“Love” Is Not an Ingredient, FDA Rules

Leave it to the Trump Administration to kick "love" to the curb.

Think of all the controversies we’ve had over dubious “ingredients” in food over the past few years. There was pink slime in our McNuggets, yoga mat (or azodicarbonamide) in our Subway bread, beaver butt (i.e. castoreum) in our ice cream. Then there’s the ongoing debate over listing GMOs on the label. Skeptics rightly regard Monsanto as unlikely to act responsibly and scientifically literate people rightly point out that “GMO” is not an ingredient, and they mostly fight to a draw.

Anyway, we have a more cut-and-dry case now that the FDA has ruled against putting “love” on the label. According to Bloomberg, last week, Massachusetts’ Nashoba Bakery got a strongly worded letter from the agency prohibiting the basic human emotion from appearing as an ingredient:

Your Nashoba Granola label lists ingredient ‘Love.’ Ingredients required to be declared on the label or labeling of food must be listed by their common or usual name. ‘Love’ is not a common or usual name of an ingredient, and is considered to be intervening material because it is not part of the common or usual name of the ingredient.

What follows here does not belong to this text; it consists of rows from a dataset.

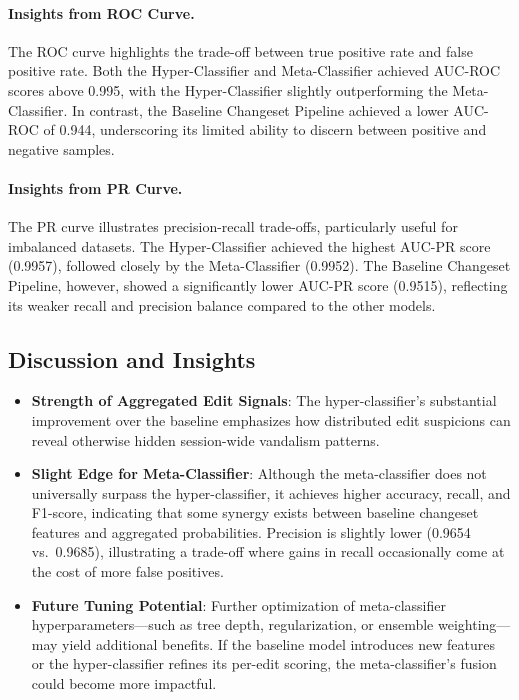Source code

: \documentclass[
    13pt, %
    a4paper, %
    listof=totoc, %
    bibliography=totoc, %
    index=totoc, %
    headsepline
]{scrreprt}
\begin{document}
\paragraph{Insights from ROC Curve.}
The ROC curve highlights the trade-off between true positive rate and false positive rate. Both the Hyper-Classifier and Meta-Classifier achieved AUC-ROC scores above 0.995, with the Hyper-Classifier slightly outperforming the Meta-Classifier. In contrast, the Baseline Changeset Pipeline achieved a lower AUC-ROC of 0.944, underscoring its limited ability to discern between positive and negative samples.

\paragraph{Insights from PR Curve.}
The PR curve illustrates precision-recall trade-offs, particularly useful for imbalanced datasets. The Hyper-Classifier achieved the highest AUC-PR score (0.9957), followed closely by the Meta-Classifier (0.9952). The Baseline Changeset Pipeline, however, showed a significantly lower AUC-PR score (0.9515), reflecting its weaker recall and precision balance compared to the other models.


\subsection{Discussion and Insights}

\begin{itemize}
    \item \textbf{Strength of Aggregated Edit Signals}:
    The hyper-classifier’s substantial improvement over the baseline emphasizes how distributed edit suspicions can reveal otherwise hidden session-wide vandalism patterns.
    \item \textbf{Slight Edge for Meta-Classifier}:
    Although the meta-classifier does not universally surpass the hyper-classifier, it achieves higher accuracy, recall, and F1-score, indicating that some synergy exists between baseline changeset features and aggregated probabilities. Precision is slightly lower (0.9654 vs.\ 0.9685), illustrating a trade-off where gains in recall occasionally come at the cost of more false positives.
    \item \textbf{Future Tuning Potential}:
    Further optimization of meta-classifier hyperparameters—such as tree depth, regularization, or ensemble weighting—may yield additional benefits. If the baseline model introduces new features or the hyper-classifier refines its per-edit scoring, the meta-classifier’s fusion could become more impactful.
\end{itemize}
\end{document}
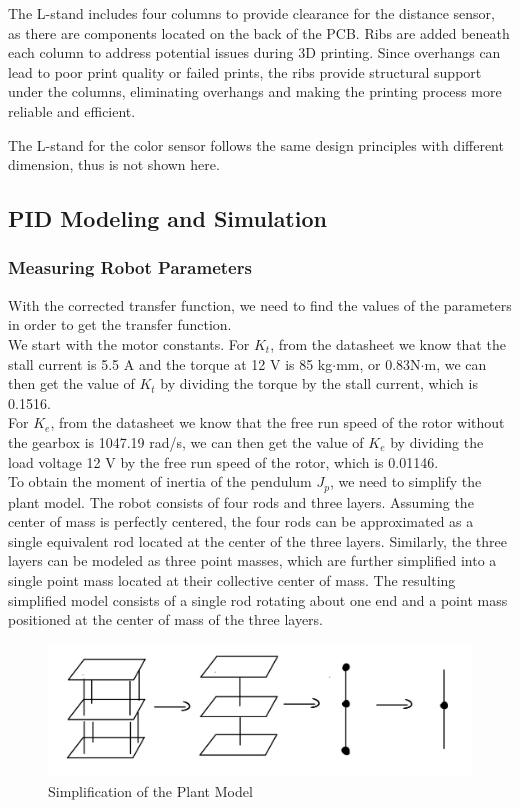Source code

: \documentclass{article}
\begin{document}
The L-stand includes four columns to provide clearance for the distance sensor,
as there are components located on the back of the PCB. Ribs are added beneath
each column to address potential issues during 3D printing. Since overhangs can
lead to poor print quality or failed prints, the ribs provide structural support
under the columns, eliminating overhangs and making the printing process more
reliable and efficient.

The L-stand for the color sensor follows the same design principles with
different dimension, thus is not shown here.
\subsection{PID Modeling and Simulation}
\subsubsection{Measuring Robot Parameters}

With the corrected transfer function, we need to find the values of the
parameters in order to get the transfer function. \\

We start with the motor constants. For $K_t$, from the datasheet we know
that the stall current is 5.5 A and the torque at 12 V is 85 kg$\cdot$mm, or
0.83N$\cdot$m, we can then get the value of $K_t$ by dividing the torque by the
stall current, which is 0.1516. \\

For $K_e$, from the datasheet we know that the free run speed of the rotor
without the gearbox is 1047.19 rad/s, we can then get the value of $K_e$ by
dividing the load voltage 12 V by the free run speed of the rotor, which is
0.01146. \\

To obtain the moment of inertia of the pendulum $J_p$, we need to simplify the
plant model. The robot consists of four rods and three layers. Assuming the
center of mass is perfectly centered, the four rods can be approximated as a
single equivalent rod located at the center of the three layers. Similarly, the
three layers can be modeled as three point masses, which are further simplified
into a single point mass located at their collective center of mass. The
resulting simplified model consists of a single rod rotating about one end and a
point mass positioned at the center of mass of the three layers. \\
\begin{figure}[H]
    \centerline{\includegraphics[width=\linewidth]{Figures/plantModelSimplification.png}}
    \caption{Simplification of the Plant Model}
\end{figure}
\end{document}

So, the same federal government that proposed striking down two regulations for every one it implements and which also wants to make the water supply less drinkable has taken a brave stand against harmless hippie-dippie nonsense. Xanthan gum is OK as a binding agent, but the ties that bind are verboten. Next, “Enjoy!” will no longer be permitted as the final step of a food-preparation process.